• **ASSIGNMENT**:
Exactly as written, reproduce all of the entries.

• **DATA SUPPLIED**:

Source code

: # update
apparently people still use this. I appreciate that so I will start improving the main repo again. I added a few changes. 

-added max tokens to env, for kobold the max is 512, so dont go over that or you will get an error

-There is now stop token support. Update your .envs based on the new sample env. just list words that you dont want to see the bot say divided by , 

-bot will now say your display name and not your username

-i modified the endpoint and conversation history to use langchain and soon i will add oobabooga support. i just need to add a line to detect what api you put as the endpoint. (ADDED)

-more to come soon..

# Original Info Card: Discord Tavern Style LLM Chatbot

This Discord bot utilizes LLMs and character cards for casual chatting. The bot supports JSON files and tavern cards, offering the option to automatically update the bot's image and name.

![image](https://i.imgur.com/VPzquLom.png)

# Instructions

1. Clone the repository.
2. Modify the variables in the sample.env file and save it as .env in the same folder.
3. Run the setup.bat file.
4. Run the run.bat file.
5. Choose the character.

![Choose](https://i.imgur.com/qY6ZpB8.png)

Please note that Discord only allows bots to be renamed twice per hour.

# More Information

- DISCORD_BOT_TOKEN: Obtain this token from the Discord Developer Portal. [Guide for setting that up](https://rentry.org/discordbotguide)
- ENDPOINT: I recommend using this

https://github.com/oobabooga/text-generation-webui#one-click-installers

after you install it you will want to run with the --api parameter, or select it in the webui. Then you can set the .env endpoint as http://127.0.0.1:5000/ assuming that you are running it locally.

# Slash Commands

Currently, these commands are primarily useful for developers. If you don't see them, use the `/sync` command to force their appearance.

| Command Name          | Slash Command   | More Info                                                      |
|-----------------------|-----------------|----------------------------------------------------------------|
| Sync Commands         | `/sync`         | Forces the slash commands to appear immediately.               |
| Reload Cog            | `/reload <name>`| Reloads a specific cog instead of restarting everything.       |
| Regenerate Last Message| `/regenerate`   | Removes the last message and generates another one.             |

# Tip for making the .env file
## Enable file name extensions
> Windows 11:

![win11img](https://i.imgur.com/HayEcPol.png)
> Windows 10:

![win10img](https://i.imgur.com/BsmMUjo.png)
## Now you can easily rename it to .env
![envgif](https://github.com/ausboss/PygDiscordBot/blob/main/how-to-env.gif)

• **SOLUTION FOR THIS EXERCISE**:
Source code

: # update
apparently people still use this. I appreciate that so I will start improving the main repo again. I added a few changes. 

-added max tokens to env, for kobold the max is 512, so dont go over that or you will get an error

-There is now stop token support. Update your .envs based on the new sample env. just list words that you dont want to see the bot say divided by , 

-bot will now say your display name and not your username

-i modified the endpoint and conversation history to use langchain and soon i will add oobabooga support. i just need to add a line to detect what api you put as the endpoint. (ADDED)

-more to come soon..

# Original Info Card: Discord Tavern Style LLM Chatbot

This Discord bot utilizes LLMs and character cards for casual chatting. The bot supports JSON files and tavern cards, offering the option to automatically update the bot's image and name.

![image](https://i.imgur.com/VPzquLom.png)

# Instructions

1. Clone the repository.
2. Modify the variables in the sample.env file and save it as .env in the same folder.
3. Run the setup.bat file.
4. Run the run.bat file.
5. Choose the character.

![Choose](https://i.imgur.com/qY6ZpB8.png)

Please note that Discord only allows bots to be renamed twice per hour.

# More Information

- DISCORD_BOT_TOKEN: Obtain this token from the Discord Developer Portal. [Guide for setting that up](https://rentry.org/discordbotguide)
- ENDPOINT: I recommend using this

https://github.com/oobabooga/text-generation-webui#one-click-installers

after you install it you will want to run with the --api parameter, or select it in the webui. Then you can set the .env endpoint as http://127.0.0.1:5000/ assuming that you are running it locally.

# Slash Commands

Currently, these commands are primarily useful for developers. If you don't see them, use the `/sync` command to force their appearance.

| Command Name          | Slash Command   | More Info                                                      |
|-----------------------|-----------------|----------------------------------------------------------------|
| Sync Commands         | `/sync`         | Forces the slash commands to appear immediately.               |
| Reload Cog            | `/reload <name>`| Reloads a specific cog instead of restarting everything.       |
| Regenerate Last Message| `/regenerate`   | Removes the last message and generates another one.             |

# Tip for making the .env file
## Enable file name extensions
> Windows 11:

![win11img](https://i.imgur.com/HayEcPol.png)
> Windows 10:

![win10img](https://i.imgur.com/BsmMUjo.png)
## Now you can easily rename it to .env
![envgif](https://github.com/ausboss/PygDiscordBot/blob/main/how-to-env.gif)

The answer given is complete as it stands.